TOULOUSE– French police
in the city of Toulouse tightened their siege of a gunman
suspected of shooting dead seven people, including three Jewish
children, in a killing spree in the name of al Qaeda.
In an unfolding drama that has riveted France and the
world, about 300 police, some in body armour, cordoned off a four-storey
building in a suburb of Toulouse where the 24-year-old Muslim shooter,
identified as Mohamed Merah, is holed up.
French Interior Minister Claude Gueant denied media reports that Merah had been arrested. President Nicolas Sarkozy was expected to speak to reporters in Toulouse shortly.
French Interior Minister Claude Gueant denied media reports that Merah had been arrested. President Nicolas Sarkozy was expected to speak to reporters in Toulouse shortly.
Gueant said the gunman was a French citizen of Algerian
origin who had been to Pakistan and Afghanistan and had told police
negotiators he had carried out his attacks to avenge the deaths of
Palestinian children and because of the French army’s involvement in
Afghanistan.
Authorities in Afghanistan confirmed that Merah had been
arrested for bomb making in the lawless southern province of Kandahar in
2007 but escaped months later in a massive Taliban prison break.
Police removed other residents from the building and
began evacuating other nearby homes. A police source said that
authorities would not allow the siege to drag on indefinitely.
Sarkozy, running for re-election in five weeks time, said
earlier that France should not give way to discrimination or vengeance
after the shootings of a rabbi and the three children, and three
soldiers of North African origin.
His warning came after far-right leader Marine Le Pen, a
rival presidential candidate, said France should wage war on Islamic
fundamentalism.
“Terrorism will not manage to break our nation’s feeling
of community,” Sarkozy said after meeting Jewish and Muslim community
leaders in the Elysee palace in Paris. “We must stand together. We must
not cede to discrimination or vengeance.”

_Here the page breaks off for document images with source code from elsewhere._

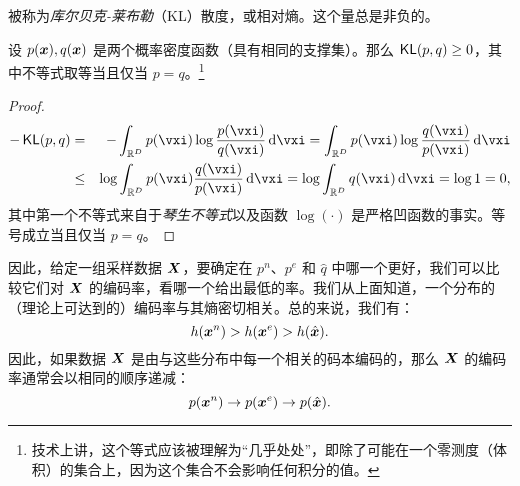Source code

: \documentclass[../../book-main.tex]{subfiles}
\begin{document}
被称为{\em 库尔贝克-莱布勒}（KL）散度，或相对熵。这个量总是非负的。
\begin{theorem}[信息不等式]\label{thm:information-inequality}
	设 $p(\bm{x}), q(\bm{x})$ 是两个概率密度函数（具有相同的支撑集）。那么 $\operatorname{\mathsf{KL}}(p, q) \ge 0$，其中不等式取等当且仅当 $p = q$。\footnote{技术上讲，这个等式应该被理解为“几乎处处”，即除了可能在一个零测度（体积）的集合上，因为这个集合不会影响任何积分的值。}
\end{theorem}
\begin{proof}
	\begin{eqnarray*}
		- \KL(p, q)
		&=& - \int_{\R^{D}} p(\vxi) \log \frac{p(\vxi)}{q(\vxi)} \odif{\vxi}
		=  \int_{\R^{D}} p(\vxi) \log \frac{q(\vxi)}{p(\vxi)} \odif{\vxi} \\
		&\le& \log \int_{\R^{D}} p(\vxi)  \frac{q(\vxi)}{p(\vxi)} \odif{\vxi} \label{eqn:jensen-KL}
		= \log \int_{\R^{D}} q(\vxi) \odif{\vxi} = \log 1 = 0,
	\end{eqnarray*}
	其中第一个不等式来自于{\em 琴生不等式}以及函数 $\log(\cdot)$ 是严格凹函数的事实。等号成立当且仅当 $p = q$。
\end{proof}

因此，给定一组采样数据 $\bm{X}$，要确定在 $p^{n}$、$p^{e}$ 和 $\hat{q}$ 中哪一个更好，我们可以比较它们对 $\bm{X}$ 的编码率，看哪一个给出最低的率。我们从上面知道，一个分布的（理论上可达到的）编码率与其熵密切相关。总的来说，我们有：
\begin{equation}
	h(\bm{x}^n) > h(\bm{x}^e) > h(\hat {\bm{x}}).
\end{equation}
因此，如果数据 $\bm{X}$ 是由与这些分布中每一个相关的码本编码的，那么 $\bm{X}$ 的编码率通常会以相同的顺序递减：
\begin{equation}
	p(\bm{x}^n) \rightarrow p(\bm{x}^e) \rightarrow p(\hat {\bm{x}}).
\end{equation}
\end{document}
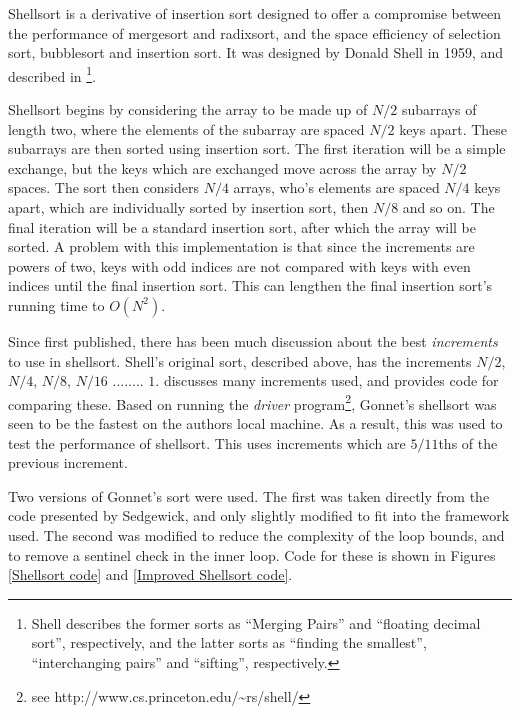 \label{shell}

Shellsort is a derivative of insertion sort designed to offer a compromise
between the performance of mergesort and radixsort, and the space efficiency of
selection sort, bubblesort and insertion sort. It was designed by Donald Shell
in 1959, and described in \cite{Shell59}\footnote{Shell describes the former
sorts as ``Merging Pairs'' and ``floating decimal sort'', respectively, and the
latter sorts as ``finding the smallest'', ``interchanging pairs'' and ``sifting'',
respectively.}.

Shellsort begins by considering the array to be made up of $N/2$ subarrays of
length two, where the elements of the subarray are spaced $N/2$ keys apart.
These subarrays are then sorted using insertion sort. The first iteration will
be a simple exchange, but the keys which are exchanged move across the array by
$N/2$ spaces. The sort then considers $N/4$ arrays, who's elements are spaced
$N/4$ keys apart, which are individually sorted by insertion sort, then $N/8$
and so on. The final iteration will be a standard insertion sort, after which
the array will be sorted. A problem with this implementation is that since the
increments are powers of two, keys with odd indices are not compared with keys
with even indices until the final insertion sort. This can lengthen the final
insertion sort's running time to $O(N^2)$.

Since first published, there has been much discussion about the best
\textit{increments} to use in shellsort. Shell's original sort, described above,
has the increments $N/2$, $N/4$, $N/8$, $N/16$ ........ $1$. \cite{Sedgewick96}
discusses many increments used, and provides code for comparing these. Based
on running the \textit{driver} program\footnote{see
http://www.cs.princeton.edu/\textasciitilde{}rs/shell/}, Gonnet's shellsort was
seen to be the fastest on the authors local machine. As a result, this was used
to test the performance of shellsort. This uses increments which are $5/11$ths
of the previous increment.

Two versions of Gonnet's sort were used. The first was taken directly from the
code presented by Sedgewick, and only slightly modified to fit into the framework used.
The second was modified to reduce the complexity of the loop bounds, and to
remove a sentinel check in the inner loop. Code for these is shown in Figures
\ref{Shellsort code} and \ref{Improved Shellsort code}.

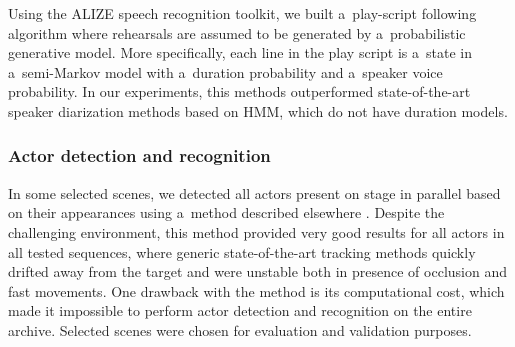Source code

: \documentclass[conference]{IEEEtran}
\begin{document}
Using the ALIZE speech recognition toolkit, we built a~play-script following algorithm where rehearsals are assumed to be generated by a~probabilistic generative model.  More specifically, each  line in the play script is a~state in a~semi-Markov model with a~duration probability and a~speaker voice probability. In our experiments, this methods outperformed state-of-the-art speaker diarization methods based on HMM, which do not have duration models. %
 



\subsubsection{Actor detection and recognition} 

In some selected scenes, we  detected all actors present on stage in parallel based on their appearances
using a~method described elsewhere \cite{Gandhi13}. Despite the challenging environment, this method provided very good results for  all actors in all tested sequences, where generic state-of-the-art tracking methods quickly drifted away from the target and were unstable both in presence of occlusion and fast movements. One drawback with the method is its computational cost, which made it impossible to perform
actor detection and recognition on the entire archive. Selected scenes were chosen for evaluation and validation purposes.

\end{document}
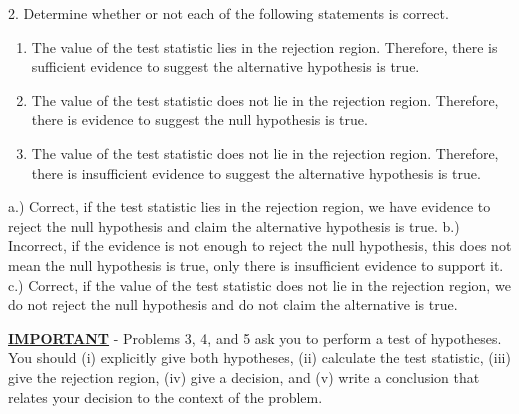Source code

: \documentclass{report}
\begin{document}
\pagebreak \bigbreak \noindent 
\begin{mdframed}
2. Determine whether or not each of the following statements is correct.
\begin{enumerate}[label=(\alph*)]
    \item The value of the test statistic lies in the rejection region. Therefore, there is sufficient evidence to suggest the alternative hypothesis is true.
    \item The value of the test statistic does not lie in the rejection region. Therefore, there is evidence to suggest the null hypothesis is true.
    \item The value of the test statistic does not lie in the rejection region. Therefore, there is insufficient evidence to suggest the alternative hypothesis is true.
\end{enumerate}
\end{mdframed}
\bigbreak \noindent 
a.) Correct, if the test statistic lies in the rejection region, we have evidence to reject the null hypothesis and claim the alternative hypothesis is true.
\bigbreak \noindent 
b.) Incorrect, if the evidence is not enough to reject the null hypothesis, this does not mean the null hypothesis is true, only there is insufficient evidence to support it.
\bigbreak \noindent 
c.) Correct, if the value of the test statistic does not lie in the rejection region, we do not reject the null hypothesis and do not claim the alternative is true.

\pagebreak \bigbreak \noindent 
\textbf{\underline{IMPORTANT}} - Problems 3, 4, and 5 ask you to perform a test of hypotheses. You should (i) explicitly give both hypotheses, (ii) calculate the test statistic, (iii) give the rejection region, (iv) give a decision, and (v) write a conclusion that relates your decision to the context of the problem.
\end{document}
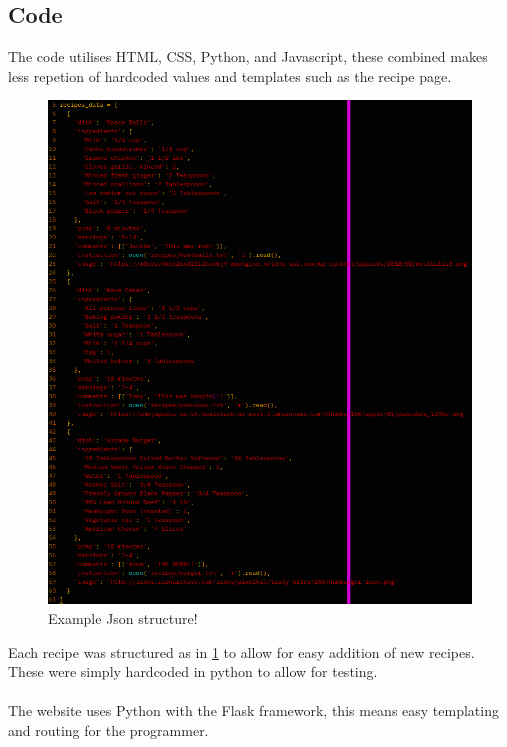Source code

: \documentclass[a4paper]{scrartcl}
\begin{document}
\subsection{Code}
The code utilises HTML, CSS, Python, and Javascript, these combined makes less repetion of
hardcoded values and templates such as the recipe page.
\begin{figure}[H]
  \begin{center}
    \includegraphics[scale=0.8]{images/code_1.png}
    \caption{Example Json structure!}
    \label{fig:code_recp}
  \end{center}
\end{figure}
\noindent
Each recipe was structured as in \ref{fig:code_recp} to allow for easy addition
of new recipes. These were simply hardcoded in python to allow for testing.
\\\\
\noindent
The website uses Python with the Flask framework, this means easy templating
and routing for the programmer.
\end{document}
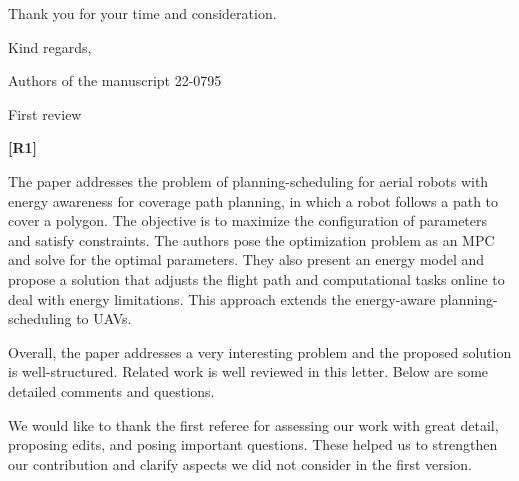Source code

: \documentclass[10pt]{letter}
\begin{document}
Thank you for your time and consideration. 

\vspace{1em}


\noindent Kind regards, 

\begin{flushright}
Authors of the manuscript 22-0795\,\,\,\,\,\,\,\,\,\,\,\,\,\,\,\\
\end{flushright}

\vspace{5em}

\newpage 

{First review}

\vspace{3em}

{\hspace*{-4.5em}\textbf{[R1]}\vspace*{-1.9em}}

The paper addresses the problem of planning-scheduling for aerial robots with energy awareness for coverage path planning, in which a robot follows a path to cover a polygon. The objective is to maximize the configuration of parameters and satisfy constraints. The authors pose the optimization problem as an MPC and solve for the optimal parameters. They also present an energy model and propose a solution that adjusts the flight path and computational tasks online to deal with energy limitations. This approach extends the energy-aware planning-scheduling to UAVs.

Overall, the paper addresses a very interesting problem and the proposed solution is well-structured.
Related work is well reviewed in this letter. Below are some detailed comments and questions.

{\color{blue}

{\hspace*{-4.5em}{[R1]}\vspace*{-1.9em}}

We would like to thank the first referee for assessing our work with great detail, proposing edits, and posing important questions. These helped us to strengthen our contribution and clarify aspects we did not consider in the first version.

}
\end{document}
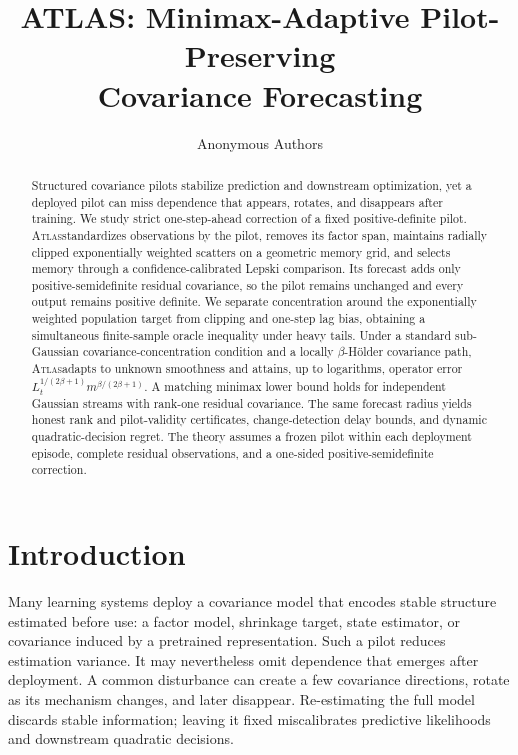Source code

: \documentclass{article}
\title{\textbf{ATLAS: Minimax-Adaptive Pilot-Preserving\\Covariance Forecasting}}
\author{Anonymous Authors}
\theoremstyle{definition}
\theoremstyle{remark}
\newcommand{\ATLAS}{\textsc{Atlas}}
\begin{document}
\maketitle

\begin{abstract}
Structured covariance pilots stabilize prediction and downstream optimization, yet a deployed pilot can miss dependence that appears, rotates, and disappears after training. We study strict one-step-ahead correction of a fixed positive-definite pilot. \ATLAS standardizes observations by the pilot, removes its factor span, maintains radially clipped exponentially weighted scatters on a geometric memory grid, and selects memory through a confidence-calibrated Lepski comparison. Its forecast adds only positive-semidefinite residual covariance, so the pilot remains unchanged and every output remains positive definite. We separate concentration around the exponentially weighted population target from clipping and one-step lag bias, obtaining a simultaneous finite-sample oracle inequality under heavy tails. Under a standard sub-Gaussian covariance-concentration condition and a locally $\beta$-H\"older covariance path, \ATLAS adapts to unknown smoothness and attains, up to logarithms, operator error $L_t^{1/(2\beta+1)}m^{\beta/(2\beta+1)}$. A matching minimax lower bound holds for independent Gaussian streams with rank-one residual covariance. The same forecast radius yields honest rank and pilot-validity certificates, change-detection delay bounds, and dynamic quadratic-decision regret. The theory assumes a frozen pilot within each deployment episode, complete residual observations, and a one-sided positive-semidefinite correction.
\end{abstract}

\section{Introduction}

Many learning systems deploy a covariance model that encodes stable structure estimated before use: a factor model, shrinkage target, state estimator, or covariance induced by a pretrained representation. Such a pilot reduces estimation variance. It may nevertheless omit dependence that emerges after deployment. A common disturbance can create a few covariance directions, rotate as its mechanism changes, and later disappear. Re-estimating the full model discards stable information; leaving it fixed miscalibrates predictive likelihoods and downstream quadratic decisions.
\end{document}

Interior Minister Gueant said Merah, who had been under
surveillance since the attack on the first soldiers last week, wanted
revenge “for Palestinian children and he also wanted to attack the
French army because of its foreign intervention”.
He told journalists Merah was a member of an ideological
Islamic group in France but this organisation was not involved in
plotting any violence.
He said Merah had thrown a Colt 45 pistol of the kind
used in all the shootings out of a window of the block of flats in
exchange for a mobile phone, but was still armed.
Police sources said they had conducted a controlled
explosion of the suspect’s car at around 9:00 a.m. after discovering it
was loaded with weapons.
Merah’s girlfriend and brother, also known to authorities as a radical Islamist, have also been arrested, officials said.